Le marché est reconnu pour son poisson. Normal, dans une région côtière. Tant le vacancier bien informé que la population locale fréquentent Faris, le meilleur resto du Vieux Sharm.  Nous y sommes allés un peu avant le crépuscule afin d'éviter de le trouver bondé par les familles s'y rassemblant pour le repas d'Iftar. À notre arrivée, il n'y avait encore personne assis aux tables,  mais sur plusieurs d'entre elles humus, tahini, tzaziki, salade et pitas attendaient d'être dégustés. Du jus de tamarin, la boisson de choix pour rompre le jeûne, trônait aussi sur les tables déjà mises. Une bonne dizaine de serveurs poireautaient à l'arrière du restaurant, les yeux rivés sur la porte par anticipation des clients attendus. Trois d'entre eux sont venus à notre rencontre, nous ont assis promptement puis tendu le menu.  Notre allure trahissant sans doute nos allégeances, on ne nous a pas offert de tamarin en guise de breuvage.

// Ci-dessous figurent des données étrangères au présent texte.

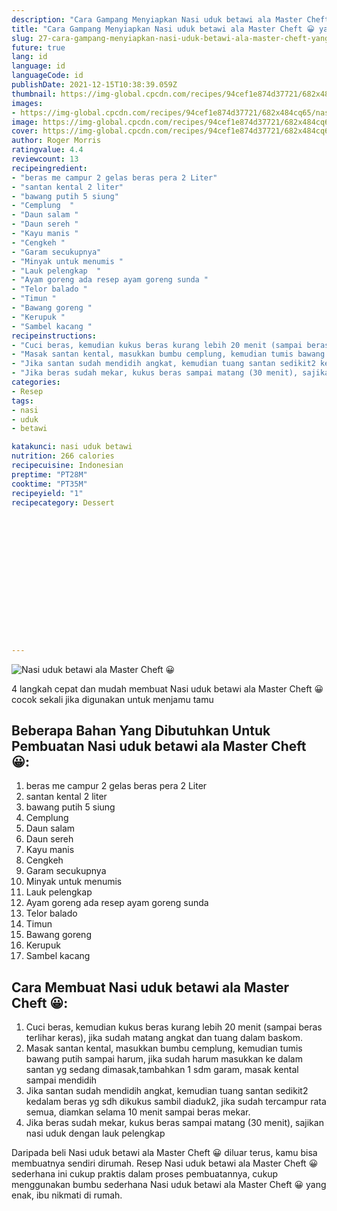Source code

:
 ```yaml
---
description: "Cara Gampang Menyiapkan Nasi uduk betawi ala Master Cheft 😀 yang Sempurna"
title: "Cara Gampang Menyiapkan Nasi uduk betawi ala Master Cheft 😀 yang Sempurna"
slug: 27-cara-gampang-menyiapkan-nasi-uduk-betawi-ala-master-cheft-yang-sempurna
future: true
lang: id
language: id
languageCode: id
publishDate: 2021-12-15T10:38:39.059Z 
thumbnail: https://img-global.cpcdn.com/recipes/94cef1e874d37721/682x484cq65/nasi-uduk-betawi-ala-master-cheft-foto-resep-utama.webp
images:
- https://img-global.cpcdn.com/recipes/94cef1e874d37721/682x484cq65/nasi-uduk-betawi-ala-master-cheft-foto-resep-utama.webp
image: https://img-global.cpcdn.com/recipes/94cef1e874d37721/682x484cq65/nasi-uduk-betawi-ala-master-cheft-foto-resep-utama.webp
cover: https://img-global.cpcdn.com/recipes/94cef1e874d37721/682x484cq65/nasi-uduk-betawi-ala-master-cheft-foto-resep-utama.webp
author: Roger Morris
ratingvalue: 4.4
reviewcount: 13
recipeingredient:
- "beras me campur 2 gelas beras pera 2 Liter"
- "santan kental 2 liter"
- "bawang putih 5 siung"
- "Cemplung  "
- "Daun salam "
- "Daun sereh "
- "Kayu manis "
- "Cengkeh "
- "Garam secukupnya"
- "Minyak untuk menumis "
- "Lauk pelengkap  "
- "Ayam goreng ada resep ayam goreng sunda "
- "Telor balado "
- "Timun "
- "Bawang goreng "
- "Kerupuk "
- "Sambel kacang "
recipeinstructions:
- "Cuci beras, kemudian kukus beras kurang lebih 20 menit (sampai beras terlihar keras), jika sudah matang angkat dan tuang dalam baskom."
- "Masak santan kental, masukkan bumbu cemplung, kemudian tumis bawang putih sampai harum, jika sudah harum masukkan ke dalam santan yg sedang dimasak,tambahkan 1 sdm garam, masak kental sampai mendidih"
- "Jika santan sudah mendidih angkat, kemudian tuang santan sedikit2 kedalam beras yg sdh dikukus sambil diaduk2, jika sudah tercampur rata semua, diamkan selama 10 menit sampai beras mekar."
- "Jika beras sudah mekar, kukus beras sampai matang (30 menit), sajikan nasi uduk dengan lauk pelengkap"
categories:
- Resep
tags:
- nasi
- uduk
- betawi

katakunci: nasi uduk betawi 
nutrition: 266 calories
recipecuisine: Indonesian
preptime: "PT28M"
cooktime: "PT35M"
recipeyield: "1"
recipecategory: Dessert


     
    
    
    
    
    
    
    
    
    
    
      
    
---
```



![Nasi uduk betawi ala Master Cheft 😀](https://img-global.cpcdn.com/recipes/94cef1e874d37721/682x484cq65/nasi-uduk-betawi-ala-master-cheft-foto-resep-utama.webp)

4 langkah cepat dan mudah membuat  Nasi uduk betawi ala Master Cheft 😀 cocok sekali jika digunakan untuk menjamu tamu

<!--inarticleads1-->

## Beberapa Bahan Yang Dibutuhkan Untuk Pembuatan Nasi uduk betawi ala Master Cheft 😀:

1. beras me campur 2 gelas beras pera 2 Liter
1. santan kental 2 liter
1. bawang putih 5 siung
1. Cemplung  
1. Daun salam 
1. Daun sereh 
1. Kayu manis 
1. Cengkeh 
1. Garam secukupnya
1. Minyak untuk menumis 
1. Lauk pelengkap  
1. Ayam goreng ada resep ayam goreng sunda 
1. Telor balado 
1. Timun 
1. Bawang goreng 
1. Kerupuk 
1. Sambel kacang 



<!--inarticleads2-->

## Cara Membuat Nasi uduk betawi ala Master Cheft 😀:

1. Cuci beras, kemudian kukus beras kurang lebih 20 menit (sampai beras terlihar keras), jika sudah matang angkat dan tuang dalam baskom.
1. Masak santan kental, masukkan bumbu cemplung, kemudian tumis bawang putih sampai harum, jika sudah harum masukkan ke dalam santan yg sedang dimasak,tambahkan 1 sdm garam, masak kental sampai mendidih
1. Jika santan sudah mendidih angkat, kemudian tuang santan sedikit2 kedalam beras yg sdh dikukus sambil diaduk2, jika sudah tercampur rata semua, diamkan selama 10 menit sampai beras mekar.
1. Jika beras sudah mekar, kukus beras sampai matang (30 menit), sajikan nasi uduk dengan lauk pelengkap




Daripada   beli  Nasi uduk betawi ala Master Cheft 😀  diluar terus, kamu  bisa membuatnya sendiri dirumah. Resep  Nasi uduk betawi ala Master Cheft 😀  sederhana ini cukup praktis dalam proses pembuatannya, cukup menggunakan bumbu sederhana  Nasi uduk betawi ala Master Cheft 😀  yang enak, ibu nikmati di rumah.

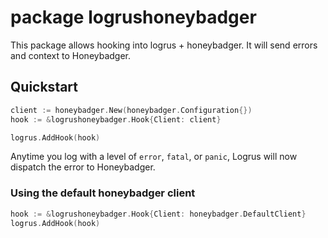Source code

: # package logrushoneybadger

This package allows hooking into logrus + honeybadger. It will send errors and context to Honeybadger.

## Quickstart

```go
client := honeybadger.New(honeybadger.Configuration{})
hook := &logrushoneybadger.Hook{Client: client}

logrus.AddHook(hook)
```

Anytime you log with a level of `error`, `fatal`, or `panic`, Logrus will now
dispatch the error to Honeybadger.

### Using the default honeybadger client

```go
hook := &logrushoneybadger.Hook{Client: honeybadger.DefaultClient}
logrus.AddHook(hook)
```
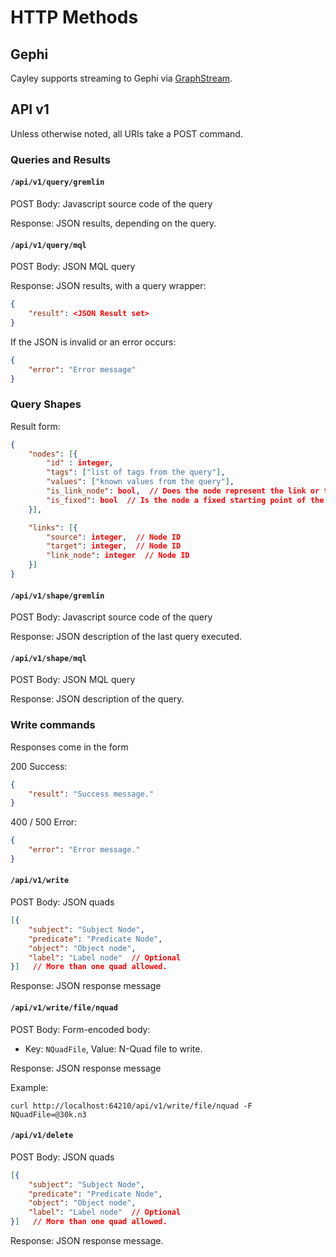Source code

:# HTTP Methods

## Gephi

Cayley supports streaming to Gephi via [GraphStream](GephiGraphStream.md).

## API v1

Unless otherwise noted, all URIs take a POST command.

### Queries and Results

#### `/api/v1/query/gremlin`

POST Body: Javascript source code of the query

Response: JSON results, depending on the query.

#### `/api/v1/query/mql`

POST Body: JSON MQL query

Response: JSON results, with a query wrapper:
```json
{
	"result": <JSON Result set>
}
```

If the JSON is invalid or an error occurs:

```json
{
	"error": "Error message"
}
```


### Query Shapes

Result form:

```json
{
	"nodes": [{
		"id" : integer,
		"tags": ["list of tags from the query"],
		"values": ["known values from the query"],
		"is_link_node": bool,  // Does the node represent the link or the node (the oval shapes)
		"is_fixed": bool  // Is the node a fixed starting point of the query
	}],

	"links": [{
		"source": integer,  // Node ID
		"target": integer,  // Node ID
		"link_node": integer  // Node ID
	}]
}
```

#### `/api/v1/shape/gremlin`

POST Body: Javascript source code of the query

Response: JSON description of the last query executed.

#### `/api/v1/shape/mql`

POST Body: JSON MQL query

Response: JSON description of the query.

### Write commands

Responses come in the form

200 Success:
```json
{
	"result": "Success message."
}
```

400 / 500 Error:
```json
{
	"error": "Error message."
}
```

#### `/api/v1/write`

POST Body: JSON quads

```json
[{
	"subject": "Subject Node",
	"predicate": "Predicate Node",
	"object": "Object node",
	"label": "Label node"  // Optional
}]   // More than one quad allowed.
```

Response: JSON response message


#### `/api/v1/write/file/nquad`

POST Body: Form-encoded body:
 * Key: `NQuadFile`, Value: N-Quad file to write.

Response: JSON response message

Example:
```
curl http://localhost:64210/api/v1/write/file/nquad -F NQuadFile=@30k.n3
```

#### `/api/v1/delete`

POST Body: JSON quads

```json
[{
	"subject": "Subject Node",
	"predicate": "Predicate Node",
	"object": "Object node",
	"label": "Label node"  // Optional
}]   // More than one quad allowed.
```

Response: JSON response message.
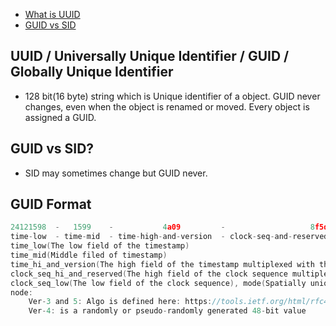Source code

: - [What is UUID](#what)
- [GUID vs SID](#vs)

<a name=what></a>
## UUID / Universally Unique Identifier / GUID / Globally Unique Identifier
- 128 bit(16 byte) string which is Unique identifier of a object. GUID never changes, even when the object is renamed or moved. Every object is assigned a GUID.

<a name=sid></a>
## GUID vs SID? 
- SID may sometimes change but GUID never.

<a name=format></a>
## GUID Format
```c
24121598  -   1599    -           4a09         -                   8f5d                -  a2d75d747829
time-low  - time-mid  - time-high-and-version  - clock-seq-and-reserved clock-seq-low  -  node
time_low(The low field of the timestamp) 
time_mid(Middle filed of timestamp)
time_hi_and_version(The high field of the timestamp multiplexed with the version number)
clock_seq_hi_and_reserved(The high field of the clock sequence multiplexed with the variant)
clock_seq_low(The low field of the clock sequence), mode(Spatially unique node identifier)
node: 
    Ver-3 and 5: Algo is defined here: https://tools.ietf.org/html/rfc4122#section-4.3
    Ver-4: is a randomly or pseudo-randomly generated 48-bit value
```
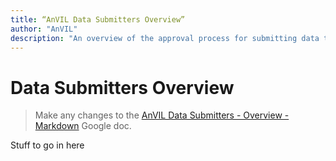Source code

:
 ```yaml
---
title: “AnVIL Data Submitters Overview”
author: "AnVIL"
description: "An overview of the approval process for submitting data to AnVIL."
---
```


# Data Submitters Overview

> Make any changes to the [AnVIL Data Submitters - Overview - Markdown]( https://docs.google.com/document/d/1H6z4BH1BYnX04DAJxnokeQ9DaD_btdVXaw6RjKYavRk/edit) Google doc.

Stuff to go in here

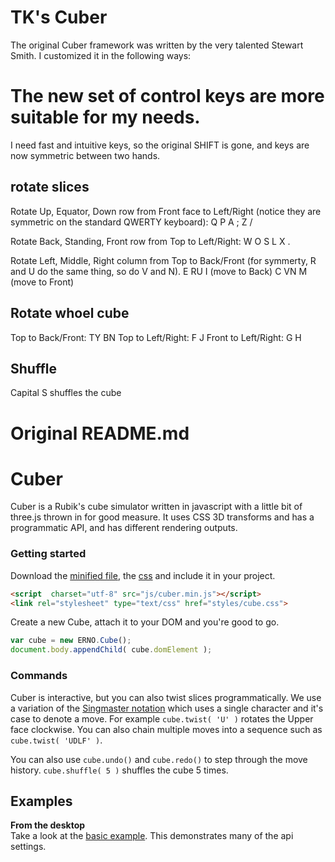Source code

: TK's Cuber
==========

The original Cuber framework was written by the very talented Stewart Smith. I customized it in the following ways:

# The new set of control keys are more suitable for my needs.

I need fast and intuitive keys, so the original SHIFT is gone, and keys are now symmetric between two hands.

## rotate slices

Rotate Up, Equator, Down row from Front face to Left/Right (notice they are symmetric on the standard QWERTY keyboard):
Q P
A ;
Z /

Rotate Back, Standing, Front row from Top to Left/Right:
W O
S L
X .

Rotate Left, Middle, Right column from Top to Back/Front (for symmerty, R and U do the same thing, so do V and N).
E RU I (move to Back)
C VN M (move to Front)



## Rotate whoel cube
Top to Back/Front: TY BN
Top to Left/Right: F J
Front to Left/Right: G H

## Shuffle
Capital S shuffles the cube


# Original README.md

Cuber
==============================================================================

Cuber is a Rubik's cube simulator written in javascript with a little bit of three.js thrown in for good measure. It uses CSS 3D transforms and has a programmatic API, and has different rendering outputs.


### Getting started

Download the [minified file](/build/cuber.min.js), the [css](/build/cube.css) and include it in your project.

```html
<script  charset="utf-8" src="js/cuber.min.js"></script>
<link rel="stylesheet" type="text/css" href="styles/cube.css">
```

Create a new Cube, attach it to your DOM and you're good to go.

```javascript
var cube = new ERNO.Cube();
document.body.appendChild( cube.domElement );
```


### Commands

Cuber is interactive, but you can also twist slices programmatically. We use a variation of the [Singmaster notation](http://en.wikipedia.org/wiki/Rubik's_Cube#Move_notation) which uses a single character and it's case to denote a move. For example `cube.twist( 'U' )` rotates the Upper face clockwise. You can also chain multiple moves into a sequence such as `cube.twist( 'UDLF' )`.

You can also use `cube.undo()` and `cube.redo()` to step through the move history. `cube.shuffle( 5 )` shuffles the cube 5 times. 



Examples
------------------------------------------------------------------------------

__From the desktop__  
Take a look at the [basic example](/index.html). This demonstrates many of the api settings.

Nous avons entamé le festin avec une soupe agrémentée de  gingembre dans laquelle flottaient plus de crevettes et de bouts de poisson que j'aurais pu en compter en la brassant. Ensuite est venu un plat de calmars grillés rehaussés de jus de lime. Le plat de résistance est arrivé comme triomphant. Sous la chaude assiette recouverte d'un papier d'aluminium se cachait un sébaste fumant cuit au four avec des pommes de terre et des tomates. D'une main habile, le serveur a rempli nos assiettes en prenant soin de laisser les arêtes dans le plat de service.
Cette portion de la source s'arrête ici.